*ACTIVITY*
Extract exactly those lines that lie between the start of the material and the line with "Enter the length", including both boundary lines and no others.

*GIVEN INFORMATION*
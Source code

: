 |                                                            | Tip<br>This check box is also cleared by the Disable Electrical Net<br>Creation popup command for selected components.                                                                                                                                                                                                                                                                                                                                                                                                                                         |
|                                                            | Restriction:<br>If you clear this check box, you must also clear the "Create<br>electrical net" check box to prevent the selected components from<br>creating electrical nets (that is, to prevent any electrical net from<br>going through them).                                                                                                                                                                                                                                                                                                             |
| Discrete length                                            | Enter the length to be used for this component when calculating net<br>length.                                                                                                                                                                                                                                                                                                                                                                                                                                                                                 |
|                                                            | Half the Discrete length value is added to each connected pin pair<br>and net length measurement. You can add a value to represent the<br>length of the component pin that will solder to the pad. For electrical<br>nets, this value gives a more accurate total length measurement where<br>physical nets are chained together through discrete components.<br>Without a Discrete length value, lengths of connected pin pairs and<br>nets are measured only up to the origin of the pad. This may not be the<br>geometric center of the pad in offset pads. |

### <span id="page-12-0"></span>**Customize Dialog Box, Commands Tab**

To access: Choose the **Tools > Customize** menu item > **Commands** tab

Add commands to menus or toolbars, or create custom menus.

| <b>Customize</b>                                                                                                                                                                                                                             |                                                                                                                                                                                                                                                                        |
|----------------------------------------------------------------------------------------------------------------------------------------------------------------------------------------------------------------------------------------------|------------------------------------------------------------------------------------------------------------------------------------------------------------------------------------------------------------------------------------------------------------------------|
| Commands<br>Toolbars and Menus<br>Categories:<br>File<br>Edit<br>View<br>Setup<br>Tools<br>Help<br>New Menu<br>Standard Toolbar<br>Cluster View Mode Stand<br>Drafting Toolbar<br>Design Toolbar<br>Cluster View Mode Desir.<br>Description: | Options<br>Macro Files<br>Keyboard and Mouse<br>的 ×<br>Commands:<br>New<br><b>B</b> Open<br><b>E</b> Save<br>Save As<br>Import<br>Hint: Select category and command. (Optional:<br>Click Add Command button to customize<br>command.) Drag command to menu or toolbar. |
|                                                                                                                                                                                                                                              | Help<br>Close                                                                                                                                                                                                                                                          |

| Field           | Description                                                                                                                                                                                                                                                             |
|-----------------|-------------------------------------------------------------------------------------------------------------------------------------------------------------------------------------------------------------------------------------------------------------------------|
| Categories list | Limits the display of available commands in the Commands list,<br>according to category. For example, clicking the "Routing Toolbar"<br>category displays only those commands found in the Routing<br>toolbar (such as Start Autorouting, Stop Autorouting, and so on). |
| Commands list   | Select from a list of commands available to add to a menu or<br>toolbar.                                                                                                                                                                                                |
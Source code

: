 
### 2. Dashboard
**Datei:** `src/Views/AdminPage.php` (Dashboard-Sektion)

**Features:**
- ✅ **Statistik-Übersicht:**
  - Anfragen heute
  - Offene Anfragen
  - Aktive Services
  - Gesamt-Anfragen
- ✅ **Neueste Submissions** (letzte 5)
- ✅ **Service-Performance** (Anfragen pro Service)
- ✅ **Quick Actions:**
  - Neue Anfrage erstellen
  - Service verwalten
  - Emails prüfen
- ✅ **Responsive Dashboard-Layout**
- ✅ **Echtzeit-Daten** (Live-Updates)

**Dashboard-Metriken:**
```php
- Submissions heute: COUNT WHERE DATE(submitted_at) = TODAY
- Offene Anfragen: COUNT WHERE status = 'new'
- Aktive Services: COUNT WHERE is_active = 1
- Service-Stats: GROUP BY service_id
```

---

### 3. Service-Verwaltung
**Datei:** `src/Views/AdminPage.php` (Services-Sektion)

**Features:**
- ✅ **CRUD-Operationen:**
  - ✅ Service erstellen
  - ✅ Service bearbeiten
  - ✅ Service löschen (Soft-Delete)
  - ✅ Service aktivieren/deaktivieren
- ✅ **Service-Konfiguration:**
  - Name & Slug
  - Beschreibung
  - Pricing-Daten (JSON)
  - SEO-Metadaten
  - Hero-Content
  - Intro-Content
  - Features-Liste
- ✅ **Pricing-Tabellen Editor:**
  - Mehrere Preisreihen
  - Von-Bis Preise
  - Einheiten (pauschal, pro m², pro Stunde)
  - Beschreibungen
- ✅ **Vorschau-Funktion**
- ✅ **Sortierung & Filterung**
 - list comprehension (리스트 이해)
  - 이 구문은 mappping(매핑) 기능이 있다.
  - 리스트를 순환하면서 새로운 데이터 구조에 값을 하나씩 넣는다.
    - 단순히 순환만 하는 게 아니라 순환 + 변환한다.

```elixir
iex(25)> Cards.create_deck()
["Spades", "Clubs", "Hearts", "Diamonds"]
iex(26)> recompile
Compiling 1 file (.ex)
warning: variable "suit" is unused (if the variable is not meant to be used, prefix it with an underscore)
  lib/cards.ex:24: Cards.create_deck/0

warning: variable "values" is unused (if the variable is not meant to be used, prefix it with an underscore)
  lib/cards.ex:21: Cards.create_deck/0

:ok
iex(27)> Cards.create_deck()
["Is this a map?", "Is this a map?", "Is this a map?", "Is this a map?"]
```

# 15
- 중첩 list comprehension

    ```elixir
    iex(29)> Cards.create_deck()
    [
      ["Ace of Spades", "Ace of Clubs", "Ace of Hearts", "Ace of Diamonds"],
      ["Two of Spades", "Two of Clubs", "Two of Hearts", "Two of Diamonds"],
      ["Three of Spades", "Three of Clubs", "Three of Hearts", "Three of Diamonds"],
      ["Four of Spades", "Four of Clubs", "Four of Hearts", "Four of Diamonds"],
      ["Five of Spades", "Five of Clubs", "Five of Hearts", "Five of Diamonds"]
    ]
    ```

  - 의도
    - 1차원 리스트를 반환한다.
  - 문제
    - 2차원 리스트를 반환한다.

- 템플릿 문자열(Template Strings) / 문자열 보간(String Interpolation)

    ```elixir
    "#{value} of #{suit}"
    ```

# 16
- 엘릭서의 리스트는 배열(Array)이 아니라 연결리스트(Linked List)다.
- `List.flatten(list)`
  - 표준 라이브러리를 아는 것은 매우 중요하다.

*RESULT OF THIS TASK*
Source code

: |                                                            | Tip<br>This check box is also cleared by the Disable Electrical Net<br>Creation popup command for selected components.                                                                                                                                                                                                                                                                                                                                                                                                                                         |
|                                                            | Restriction:<br>If you clear this check box, you must also clear the "Create<br>electrical net" check box to prevent the selected components from<br>creating electrical nets (that is, to prevent any electrical net from<br>going through them).                                                                                                                                                                                                                                                                                                             |
| Discrete length                                            | Enter the length to be used for this component when calculating net<br>length.                                                                                                                                                                                                                                                                                                                                                                                                                                                                                 |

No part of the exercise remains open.